In an HBR article in 1991, Chris Ayrgis, described the basic dilemma: success in the marketplace increasingly depends on learning, yet most people don’t know how to learn. What’s more, those members of the organization that many assume to be the best at learning are, in fact, not very good at it. I am talking about the well-educated, high-powered, high-commitment professionals who occupy key leadership positions in the modern corporation.

Why is it so and what can we do about it?

The rest of this post is tanken directly from the “In Brief” section of the original article from HBR:

The Idea in Brief

Problem solving is an example of single-loop learning. You identify an error and apply a particular remedy to correct it. But genuine learning involves an extra step, in which you reflect on your assumptions and test the validity of your hypotheses. Achieving this double-loop learning is more than a matter of motivation—you have to reflect on the way you think.

Failure forces you to reflect on your assumptions and inferences. Which is why an organization’s smartest and most successful employees are often such poor learners: they haven’t had the opportunity for introspection that failure affords. So when they do fail—or merely underperform—they can be surprisingly defensive. Instead of critically examining their own behavior, they cast blame outward—on anyone or anything they can.

The Idea in Practice

People often profess to be open to critique and new learning, but their actions suggest a very different set of governing values or theories-in-use:

•   the desire to remain in unilateral control

•   the goal of maximizing “winning” while minimizing “losing”

•   the belief that negative feelings should be suppressed

•   the desire to appear as rational as possible.

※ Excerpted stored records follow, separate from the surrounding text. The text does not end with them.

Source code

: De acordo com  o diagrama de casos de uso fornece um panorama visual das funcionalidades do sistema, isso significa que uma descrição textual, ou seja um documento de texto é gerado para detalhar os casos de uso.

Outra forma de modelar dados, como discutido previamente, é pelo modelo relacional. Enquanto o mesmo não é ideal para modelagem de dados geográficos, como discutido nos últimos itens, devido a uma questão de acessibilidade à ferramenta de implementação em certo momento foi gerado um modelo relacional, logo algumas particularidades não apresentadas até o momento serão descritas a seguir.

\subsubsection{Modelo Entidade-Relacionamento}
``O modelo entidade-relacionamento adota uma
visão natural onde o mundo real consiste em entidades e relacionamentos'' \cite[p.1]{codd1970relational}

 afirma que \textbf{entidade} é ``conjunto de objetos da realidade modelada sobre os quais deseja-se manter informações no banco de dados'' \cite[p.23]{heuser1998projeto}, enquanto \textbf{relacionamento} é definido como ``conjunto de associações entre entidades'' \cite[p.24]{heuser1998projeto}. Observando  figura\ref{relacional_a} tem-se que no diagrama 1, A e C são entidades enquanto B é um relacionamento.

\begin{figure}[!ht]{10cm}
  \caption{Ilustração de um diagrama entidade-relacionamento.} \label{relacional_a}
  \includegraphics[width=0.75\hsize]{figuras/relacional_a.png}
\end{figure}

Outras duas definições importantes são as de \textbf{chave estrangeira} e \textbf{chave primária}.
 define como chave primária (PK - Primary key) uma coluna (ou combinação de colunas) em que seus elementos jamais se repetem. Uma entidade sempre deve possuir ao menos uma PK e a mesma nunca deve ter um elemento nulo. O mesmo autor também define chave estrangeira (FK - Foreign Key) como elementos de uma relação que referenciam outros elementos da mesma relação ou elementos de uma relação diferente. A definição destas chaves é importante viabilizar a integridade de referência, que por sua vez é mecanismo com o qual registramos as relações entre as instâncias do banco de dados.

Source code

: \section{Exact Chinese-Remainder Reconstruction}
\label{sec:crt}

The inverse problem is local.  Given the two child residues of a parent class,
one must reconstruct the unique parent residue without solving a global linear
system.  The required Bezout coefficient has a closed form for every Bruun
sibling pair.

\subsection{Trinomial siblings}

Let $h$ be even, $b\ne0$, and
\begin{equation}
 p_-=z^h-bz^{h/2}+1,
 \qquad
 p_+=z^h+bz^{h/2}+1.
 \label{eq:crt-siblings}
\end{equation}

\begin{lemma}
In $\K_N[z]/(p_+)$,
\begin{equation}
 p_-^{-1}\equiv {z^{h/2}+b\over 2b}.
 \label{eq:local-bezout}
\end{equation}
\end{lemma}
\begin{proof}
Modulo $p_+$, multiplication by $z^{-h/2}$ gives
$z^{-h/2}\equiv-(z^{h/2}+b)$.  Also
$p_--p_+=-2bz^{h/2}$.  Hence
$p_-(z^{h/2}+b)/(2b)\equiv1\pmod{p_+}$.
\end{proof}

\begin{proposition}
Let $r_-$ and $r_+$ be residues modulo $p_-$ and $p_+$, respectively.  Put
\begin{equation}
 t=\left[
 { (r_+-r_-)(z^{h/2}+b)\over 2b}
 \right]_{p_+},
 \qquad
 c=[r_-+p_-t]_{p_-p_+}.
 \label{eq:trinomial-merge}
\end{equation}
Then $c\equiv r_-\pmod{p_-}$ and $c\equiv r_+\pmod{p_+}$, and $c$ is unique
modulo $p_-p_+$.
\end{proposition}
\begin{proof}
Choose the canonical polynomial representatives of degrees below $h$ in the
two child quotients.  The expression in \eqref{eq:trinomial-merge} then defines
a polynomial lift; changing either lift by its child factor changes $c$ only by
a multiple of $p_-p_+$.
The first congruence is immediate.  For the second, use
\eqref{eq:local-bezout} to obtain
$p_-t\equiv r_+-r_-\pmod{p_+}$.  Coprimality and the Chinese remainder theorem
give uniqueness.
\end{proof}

Taken together, these values betray a profoundly defensive posture: a need to avoid embarrassment, threat, or feelings of vulnerability and incompetence. This closed-loop reasoning explains why the mere encouragement of open inquiry can be intimidating to some. And it’s especially relevant to the behavior of many of the most highly skilled and best-trained employees. Behind their high aspirations are an equally high fear of failure and a tendency to be ashamed when they don’t live up to their high standards. Consequently, they become brittle and despondent in situations in which they don’t excel immediately.

Fortunately, it is possible for individuals and organizations to develop more productive patterns of behavior. Two suggestions for how to make this happen:

1. Apply the same kind of “tough reasoning” you use to conduct strategic analysis. Collect the most objective data you can find. Make your inferences explicit and test them constantly. Submit your conclusions to the toughest tests of all: make sure they aren’t self-serving or impossible for others to verify.

2. Senior managers must model the desired changes first. When the leadership demonstrates its willingness to examine critically its own theories-in-use, changing them as indicated, everyone will find it easier to do the same.

Example: The CEO of an organizational-development firm created a case study to address real problems caused by the intense competition among his direct reports. In a paragraph, he described a meeting he intended to have with his subordinates. Then he wrote down what he planned to say, how he thought his subordinates would respond, as well any thoughts or feelings he thought he might have but not express for fear of derailing the conversation. Instead of actually holding the meeting, he analyzed the scenario he had developed with his direct reports. The result was an illuminating conversation in which the CEO and his subordinates were able to circumvent the closed-loop reasoning that had characterized so many prior discussions.

Hope it made you think – reason and act  differently.